Try it – Please reproduce the data in full, exactly as it stands.

┌──

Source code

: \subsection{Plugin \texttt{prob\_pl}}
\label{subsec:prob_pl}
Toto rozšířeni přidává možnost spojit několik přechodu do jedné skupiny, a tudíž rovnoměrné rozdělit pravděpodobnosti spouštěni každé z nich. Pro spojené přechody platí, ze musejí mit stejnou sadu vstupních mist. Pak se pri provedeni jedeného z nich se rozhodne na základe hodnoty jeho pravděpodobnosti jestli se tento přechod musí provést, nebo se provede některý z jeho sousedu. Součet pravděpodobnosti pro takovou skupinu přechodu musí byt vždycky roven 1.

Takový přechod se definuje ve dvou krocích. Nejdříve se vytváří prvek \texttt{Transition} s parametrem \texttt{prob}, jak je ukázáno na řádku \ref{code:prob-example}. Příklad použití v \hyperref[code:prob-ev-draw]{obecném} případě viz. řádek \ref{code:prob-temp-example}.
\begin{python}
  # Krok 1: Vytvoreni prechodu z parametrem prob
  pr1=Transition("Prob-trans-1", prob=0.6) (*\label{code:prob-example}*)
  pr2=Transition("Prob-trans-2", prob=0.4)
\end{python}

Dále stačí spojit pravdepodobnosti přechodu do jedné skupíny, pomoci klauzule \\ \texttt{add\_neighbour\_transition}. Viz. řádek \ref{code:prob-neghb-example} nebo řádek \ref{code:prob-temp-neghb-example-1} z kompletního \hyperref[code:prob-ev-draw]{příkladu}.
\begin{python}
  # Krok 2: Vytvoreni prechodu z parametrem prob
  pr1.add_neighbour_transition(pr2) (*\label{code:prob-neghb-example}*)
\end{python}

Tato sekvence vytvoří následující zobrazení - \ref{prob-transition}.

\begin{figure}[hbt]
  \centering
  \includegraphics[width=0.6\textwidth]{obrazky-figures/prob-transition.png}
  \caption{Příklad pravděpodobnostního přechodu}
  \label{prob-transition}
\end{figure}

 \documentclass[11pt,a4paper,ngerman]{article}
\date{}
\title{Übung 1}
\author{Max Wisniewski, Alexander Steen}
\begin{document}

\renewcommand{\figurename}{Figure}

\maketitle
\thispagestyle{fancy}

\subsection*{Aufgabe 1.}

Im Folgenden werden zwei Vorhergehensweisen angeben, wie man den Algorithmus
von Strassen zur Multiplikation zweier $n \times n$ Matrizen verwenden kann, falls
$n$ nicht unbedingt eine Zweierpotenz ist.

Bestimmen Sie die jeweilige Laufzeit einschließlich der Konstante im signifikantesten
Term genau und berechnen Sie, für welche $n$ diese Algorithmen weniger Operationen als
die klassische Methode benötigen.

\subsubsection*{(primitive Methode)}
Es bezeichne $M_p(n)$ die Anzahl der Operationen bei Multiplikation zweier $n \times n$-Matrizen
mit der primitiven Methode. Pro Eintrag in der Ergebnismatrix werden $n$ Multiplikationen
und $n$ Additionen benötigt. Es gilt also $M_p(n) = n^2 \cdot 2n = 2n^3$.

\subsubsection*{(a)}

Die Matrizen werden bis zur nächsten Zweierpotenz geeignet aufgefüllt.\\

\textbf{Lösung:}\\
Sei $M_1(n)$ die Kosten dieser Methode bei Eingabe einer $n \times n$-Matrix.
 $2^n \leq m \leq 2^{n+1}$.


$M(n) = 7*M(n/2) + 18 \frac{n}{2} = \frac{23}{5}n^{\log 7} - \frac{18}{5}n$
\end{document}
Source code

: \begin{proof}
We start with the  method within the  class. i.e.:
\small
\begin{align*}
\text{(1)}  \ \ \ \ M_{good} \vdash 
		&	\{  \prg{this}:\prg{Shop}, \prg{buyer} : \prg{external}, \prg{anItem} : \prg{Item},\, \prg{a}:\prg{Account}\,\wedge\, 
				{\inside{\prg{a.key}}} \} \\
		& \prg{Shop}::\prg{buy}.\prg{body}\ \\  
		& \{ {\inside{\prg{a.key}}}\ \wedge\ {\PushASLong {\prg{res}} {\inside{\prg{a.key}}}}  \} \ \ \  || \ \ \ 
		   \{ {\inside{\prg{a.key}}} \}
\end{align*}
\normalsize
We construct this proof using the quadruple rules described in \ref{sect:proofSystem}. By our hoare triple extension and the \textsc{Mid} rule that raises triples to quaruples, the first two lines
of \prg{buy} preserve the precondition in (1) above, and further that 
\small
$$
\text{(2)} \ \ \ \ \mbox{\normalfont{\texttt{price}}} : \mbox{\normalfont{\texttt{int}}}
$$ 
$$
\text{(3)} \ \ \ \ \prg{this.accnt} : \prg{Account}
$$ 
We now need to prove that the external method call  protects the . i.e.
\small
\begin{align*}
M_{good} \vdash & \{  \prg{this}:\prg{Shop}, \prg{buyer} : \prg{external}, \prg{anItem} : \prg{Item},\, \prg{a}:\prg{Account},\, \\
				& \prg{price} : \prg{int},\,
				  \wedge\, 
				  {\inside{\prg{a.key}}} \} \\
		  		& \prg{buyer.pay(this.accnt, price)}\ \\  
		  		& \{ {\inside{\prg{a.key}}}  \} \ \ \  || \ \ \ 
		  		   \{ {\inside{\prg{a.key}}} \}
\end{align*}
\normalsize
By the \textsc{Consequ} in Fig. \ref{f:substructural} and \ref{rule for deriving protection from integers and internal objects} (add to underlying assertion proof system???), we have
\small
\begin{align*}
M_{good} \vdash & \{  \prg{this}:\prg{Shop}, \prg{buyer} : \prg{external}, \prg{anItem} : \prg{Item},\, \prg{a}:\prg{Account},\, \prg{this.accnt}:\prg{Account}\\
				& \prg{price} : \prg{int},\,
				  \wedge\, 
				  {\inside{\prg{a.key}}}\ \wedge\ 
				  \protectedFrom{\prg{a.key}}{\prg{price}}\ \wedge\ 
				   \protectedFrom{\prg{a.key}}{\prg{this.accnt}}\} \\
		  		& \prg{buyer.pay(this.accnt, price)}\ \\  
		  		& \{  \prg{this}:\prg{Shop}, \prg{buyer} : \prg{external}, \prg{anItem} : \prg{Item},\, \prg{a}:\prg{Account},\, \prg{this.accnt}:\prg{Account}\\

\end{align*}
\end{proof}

└──

Response below –
Source code

: \subsection{Plugin \texttt{prob\_pl}}
\label{subsec:prob_pl}
Toto rozšířeni přidává možnost spojit několik přechodu do jedné skupiny, a tudíž rovnoměrné rozdělit pravděpodobnosti spouštěni každé z nich. Pro spojené přechody platí, ze musejí mit stejnou sadu vstupních mist. Pak se pri provedeni jedeného z nich se rozhodne na základe hodnoty jeho pravděpodobnosti jestli se tento přechod musí provést, nebo se provede některý z jeho sousedu. Součet pravděpodobnosti pro takovou skupinu přechodu musí byt vždycky roven 1.

Takový přechod se definuje ve dvou krocích. Nejdříve se vytváří prvek \texttt{Transition} s parametrem \texttt{prob}, jak je ukázáno na řádku \ref{code:prob-example}. Příklad použití v \hyperref[code:prob-ev-draw]{obecném} případě viz. řádek \ref{code:prob-temp-example}.
\begin{python}
  # Krok 1: Vytvoreni prechodu z parametrem prob
  pr1=Transition("Prob-trans-1", prob=0.6) (*\label{code:prob-example}*)
  pr2=Transition("Prob-trans-2", prob=0.4)
\end{python}

Dále stačí spojit pravdepodobnosti přechodu do jedné skupíny, pomoci klauzule \\ \texttt{add\_neighbour\_transition}. Viz. řádek \ref{code:prob-neghb-example} nebo řádek \ref{code:prob-temp-neghb-example-1} z kompletního \hyperref[code:prob-ev-draw]{příkladu}.
\begin{python}
  # Krok 2: Vytvoreni prechodu z parametrem prob
  pr1.add_neighbour_transition(pr2) (*\label{code:prob-neghb-example}*)
\end{python}

Tato sekvence vytvoří následující zobrazení - \ref{prob-transition}.

\begin{figure}[hbt]
  \centering
  \includegraphics[width=0.6\textwidth]{obrazky-figures/prob-transition.png}
  \caption{Příklad pravděpodobnostního přechodu}
  \label{prob-transition}
\end{figure}

 \documentclass[11pt,a4paper,ngerman]{article}
\date{}
\title{Übung 1}
\author{Max Wisniewski, Alexander Steen}
\begin{document}

\renewcommand{\figurename}{Figure}

\maketitle
\thispagestyle{fancy}

\subsection*{Aufgabe 1.}

Im Folgenden werden zwei Vorhergehensweisen angeben, wie man den Algorithmus
von Strassen zur Multiplikation zweier $n \times n$ Matrizen verwenden kann, falls
$n$ nicht unbedingt eine Zweierpotenz ist.

Bestimmen Sie die jeweilige Laufzeit einschließlich der Konstante im signifikantesten
Term genau und berechnen Sie, für welche $n$ diese Algorithmen weniger Operationen als
die klassische Methode benötigen.

\subsubsection*{(primitive Methode)}
Es bezeichne $M_p(n)$ die Anzahl der Operationen bei Multiplikation zweier $n \times n$-Matrizen
mit der primitiven Methode. Pro Eintrag in der Ergebnismatrix werden $n$ Multiplikationen
und $n$ Additionen benötigt. Es gilt also $M_p(n) = n^2 \cdot 2n = 2n^3$.

\subsubsection*{(a)}

Die Matrizen werden bis zur nächsten Zweierpotenz geeignet aufgefüllt.\\

\textbf{Lösung:}\\
Sei $M_1(n)$ die Kosten dieser Methode bei Eingabe einer $n \times n$-Matrix.
 $2^n \leq m \leq 2^{n+1}$.


$M(n) = 7*M(n/2) + 18 \frac{n}{2} = \frac{23}{5}n^{\log 7} - \frac{18}{5}n$
\end{document}
Source code

: \begin{proof}
We start with the  method within the  class. i.e.:
\small
\begin{align*}
\text{(1)}  \ \ \ \ M_{good} \vdash 
		&	\{  \prg{this}:\prg{Shop}, \prg{buyer} : \prg{external}, \prg{anItem} : \prg{Item},\, \prg{a}:\prg{Account}\,\wedge\, 
				{\inside{\prg{a.key}}} \} \\
		& \prg{Shop}::\prg{buy}.\prg{body}\ \\  
		& \{ {\inside{\prg{a.key}}}\ \wedge\ {\PushASLong {\prg{res}} {\inside{\prg{a.key}}}}  \} \ \ \  || \ \ \ 
		   \{ {\inside{\prg{a.key}}} \}
\end{align*}
\normalsize
We construct this proof using the quadruple rules described in \ref{sect:proofSystem}. By our hoare triple extension and the \textsc{Mid} rule that raises triples to quaruples, the first two lines
of \prg{buy} preserve the precondition in (1) above, and further that 
\small
$$
\text{(2)} \ \ \ \ \mbox{\normalfont{\texttt{price}}} : \mbox{\normalfont{\texttt{int}}}
$$ 
$$
\text{(3)} \ \ \ \ \prg{this.accnt} : \prg{Account}
$$ 
We now need to prove that the external method call  protects the . i.e.
\small
\begin{align*}
M_{good} \vdash & \{  \prg{this}:\prg{Shop}, \prg{buyer} : \prg{external}, \prg{anItem} : \prg{Item},\, \prg{a}:\prg{Account},\, \\
				& \prg{price} : \prg{int},\,
				  \wedge\, 
				  {\inside{\prg{a.key}}} \} \\
		  		& \prg{buyer.pay(this.accnt, price)}\ \\  
		  		& \{ {\inside{\prg{a.key}}}  \} \ \ \  || \ \ \ 
		  		   \{ {\inside{\prg{a.key}}} \}
\end{align*}
\normalsize
By the \textsc{Consequ} in Fig. \ref{f:substructural} and \ref{rule for deriving protection from integers and internal objects} (add to underlying assertion proof system???), we have
\small
\begin{align*}
M_{good} \vdash & \{  \prg{this}:\prg{Shop}, \prg{buyer} : \prg{external}, \prg{anItem} : \prg{Item},\, \prg{a}:\prg{Account},\, \prg{this.accnt}:\prg{Account}\\
				& \prg{price} : \prg{int},\,
				  \wedge\, 
				  {\inside{\prg{a.key}}}\ \wedge\ 
				  \protectedFrom{\prg{a.key}}{\prg{price}}\ \wedge\ 
				   \protectedFrom{\prg{a.key}}{\prg{this.accnt}}\} \\
		  		& \prg{buyer.pay(this.accnt, price)}\ \\  
		  		& \{  \prg{this}:\prg{Shop}, \prg{buyer} : \prg{external}, \prg{anItem} : \prg{Item},\, \prg{a}:\prg{Account},\, \prg{this.accnt}:\prg{Account}\\

\end{align*}
\end{proof}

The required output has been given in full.